Configure OCR options

Create an OcrOptions object and configure its three sub-objects: image options, text options, and page options. Each dimension controls a different aspect of OCR processing.

Image options

Image options control how scanned images within the PDF are processed. Set the Mode property to determine which images to OCR:

UpdateText: Process only images without existing OCR text. Recommended for most scanned documents.
ReplaceText: Re-OCR all images, replacing any existing text layer. Use this when the existing OCR results are poor.
RemoveText: Remove existing OCR text without re-processing. No OCR engine is required.
IfNoText: Process images only if the entire document contains no text at all.

Additional image options:

RotateScan: Automatically detect and correct page rotation.
DeskewScan: Straighten skewed scans.
RemoveOnlyInvisibleOcrText: When using ReplaceText or RemoveText, only affect invisible OCR text (text rendering mode 3). Visible text that was placed manually is preserved.

.NET
Java
Python
C

var options = new OcrOptions();

// Configure image OCR: recognize text from scanned images
options.ImageOptions.Mode = ImageProcessingMode.UpdateText;
options.ImageOptions.RemoveOnlyInvisibleOcrText = true;
options.ImageOptions.DeskewScan = true;
options.ImageOptions.RotateScan = true;

OcrOptions options = new OcrOptions();

// Configure image OCR: recognize text from scanned images
options.getImageOptions().setMode(ImageProcessingMode.UPDATE_TEXT);
options.getImageOptions().setRemoveOnlyInvisibleOcrText(true);
options.getImageOptions().setDeskewScan(true);
options.getImageOptions().setRotateScan(true);

options = OcrOptions()

# Configure image OCR: recognize text from scanned images
options.image_options.mode = ImageProcessingMode.UPDATE_TEXT
options.image_options.remove_only_invisible_ocr_text = True
options.image_options.deskew_scan = True
options.image_options.rotate_scan = True

pOptions = PdfToolsOcr_OcrOptions_New();

// Configure image OCR: recognize text from scanned images
pImageOptions = PdfToolsOcr_OcrOptions_GetImageOptions(pOptions);
PdfToolsOcr_ImageOptions_SetMode(pImageOptions, ePdfToolsOcr_ImageProcessingMode_UpdateText);
PdfToolsOcr_ImageOptions_SetRemoveOnlyInvisibleOcrText(pImageOptions, TRUE);
PdfToolsOcr_ImageOptions_SetDeskewScan(pImageOptions, TRUE);
PdfToolsOcr_ImageOptions_SetRotateScan(pImageOptions, TRUE);

Text options

Text options control how non-extractable text in the PDF is processed. Some fonts lack proper Unicode mappings, which prevents text from being copied or searched correctly.
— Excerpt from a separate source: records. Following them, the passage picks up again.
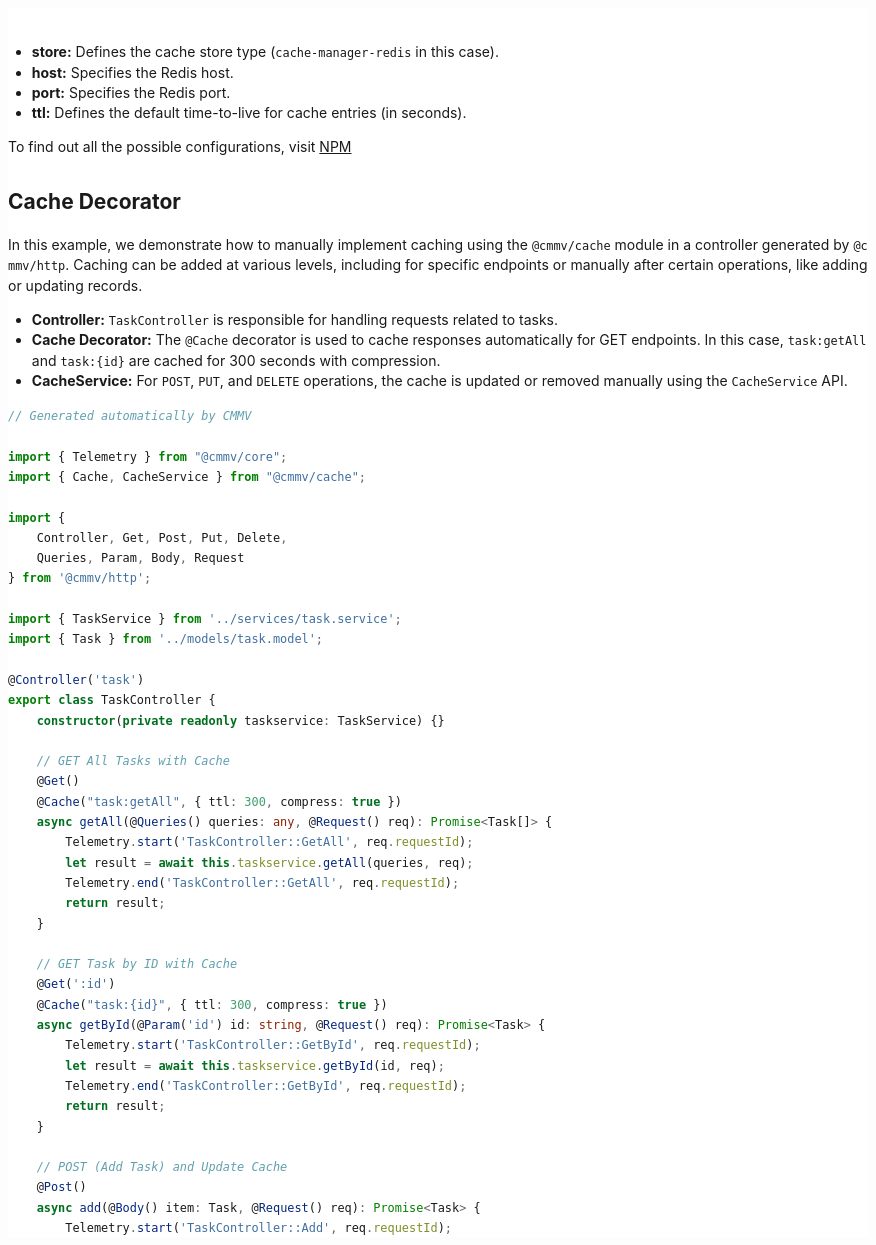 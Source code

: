 <br/>

* **store:** Defines the cache store type (``cache-manager-redis`` in this case).
* **host:** Specifies the Redis host.
* **port:** Specifies the Redis port.
* **ttl:** Defines the default time-to-live for cache entries (in seconds).

To find out all the possible configurations, visit [NPM](https://www.npmjs.com/package/cache-manager)

## Cache Decorator

In this example, we demonstrate how to manually implement caching using the ``@cmmv/cache`` module in a controller generated by ``@cmmv/http``. Caching can be added at various levels, including for specific endpoints or manually after certain operations, like adding or updating records.

* **Controller:** ``TaskController`` is responsible for handling requests related to tasks.
* **Cache Decorator:** The ``@Cache`` decorator is used to cache responses automatically for GET endpoints. In this case, ``task:getAll`` and ``task:{id}`` are cached for 300 seconds with compression.
* **CacheService:** For ``POST``, ``PUT``, and ``DELETE`` operations, the cache is updated or removed manually using the ``CacheService`` API.

```typescript
// Generated automatically by CMMV
    
import { Telemetry } from "@cmmv/core";  
import { Cache, CacheService } from "@cmmv/cache"; 

import { 
    Controller, Get, Post, Put, Delete, 
    Queries, Param, Body, Request 
} from '@cmmv/http';

import { TaskService } from '../services/task.service';
import { Task } from '../models/task.model';

@Controller('task')
export class TaskController {
    constructor(private readonly taskservice: TaskService) {}

    // GET All Tasks with Cache
    @Get()
    @Cache("task:getAll", { ttl: 300, compress: true })
    async getAll(@Queries() queries: any, @Request() req): Promise<Task[]> {
        Telemetry.start('TaskController::GetAll', req.requestId);
        let result = await this.taskservice.getAll(queries, req);
        Telemetry.end('TaskController::GetAll', req.requestId);
        return result;
    }

    // GET Task by ID with Cache
    @Get(':id')
    @Cache("task:{id}", { ttl: 300, compress: true })
    async getById(@Param('id') id: string, @Request() req): Promise<Task> {
        Telemetry.start('TaskController::GetById', req.requestId);
        let result = await this.taskservice.getById(id, req);
        Telemetry.end('TaskController::GetById', req.requestId);
        return result;
    }

    // POST (Add Task) and Update Cache
    @Post()
    async add(@Body() item: Task, @Request() req): Promise<Task> {
        Telemetry.start('TaskController::Add', req.requestId);
```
Update: Fix only text with missing or incorrect Unicode mappings. Recommended for most documents.
Replace: Reprocess all text, even text that already has valid Unicode mappings.

Additional text options:

SkipMode: Skip specific font types during text processing. Values can be combined. Available flags: KnownSymbolic (skip symbolic fonts such as ZapfDingbats and Wingdings) and PrivateUseArea (skip text with Unicode Private Use Area code points).
UnicodeSource: Specify additional sources for Unicode mapping. Values can be combined. Available flags: InstalledFont (look up Unicode values from system-installed fonts), KnownSymbolicPua (use Private Use Area values for known symbolic fonts), and FallbackAllPua (use Private Use Area values as a fallback for all characters).

.NET
Java
Python
C

// Configure text OCR: update non-extractable text with correct Unicode
options.TextOptions.Mode = TextProcessingMode.Update;
options.TextOptions.SkipMode = TextSkipMode.KnownSymbolic;
options.TextOptions.UnicodeSource = UnicodeSource.InstalledFont;

// Configure text OCR: update non-extractable text with correct Unicode
options.getTextOptions().setMode(TextProcessingMode.UPDATE);
options.getTextOptions().setSkipMode(EnumSet.of(TextSkipMode.KNOWN_SYMBOLIC));
options.getTextOptions().setUnicodeSource(EnumSet.of(UnicodeSource.INSTALLED_FONT));

# Configure text OCR: update non-extractable text with correct Unicode
options.text_options.mode = TextProcessingMode.UPDATE
options.text_options.skip_mode = TextSkipMode.KNOWN_SYMBOLIC
options.text_options.unicode_source = UnicodeSource.INSTALLED_FONT

// Configure text OCR: update non-extractable text with correct Unicode
pTextOptions = PdfToolsOcr_OcrOptions_GetTextOptions(pOptions);
PdfToolsOcr_TextOptions_SetMode(pTextOptions, ePdfToolsOcr_TextProcessingMode_Update);
PdfToolsOcr_TextOptions_SetSkipMode(pTextOptions, ePdfToolsOcr_TextSkipMode_KnownSymbolic);
PdfToolsOcr_TextOptions_SetUnicodeSource(pTextOptions, ePdfToolsOcr_UnicodeSource_InstalledFont);

Page options

Page options control page-level processing and accessibility tagging.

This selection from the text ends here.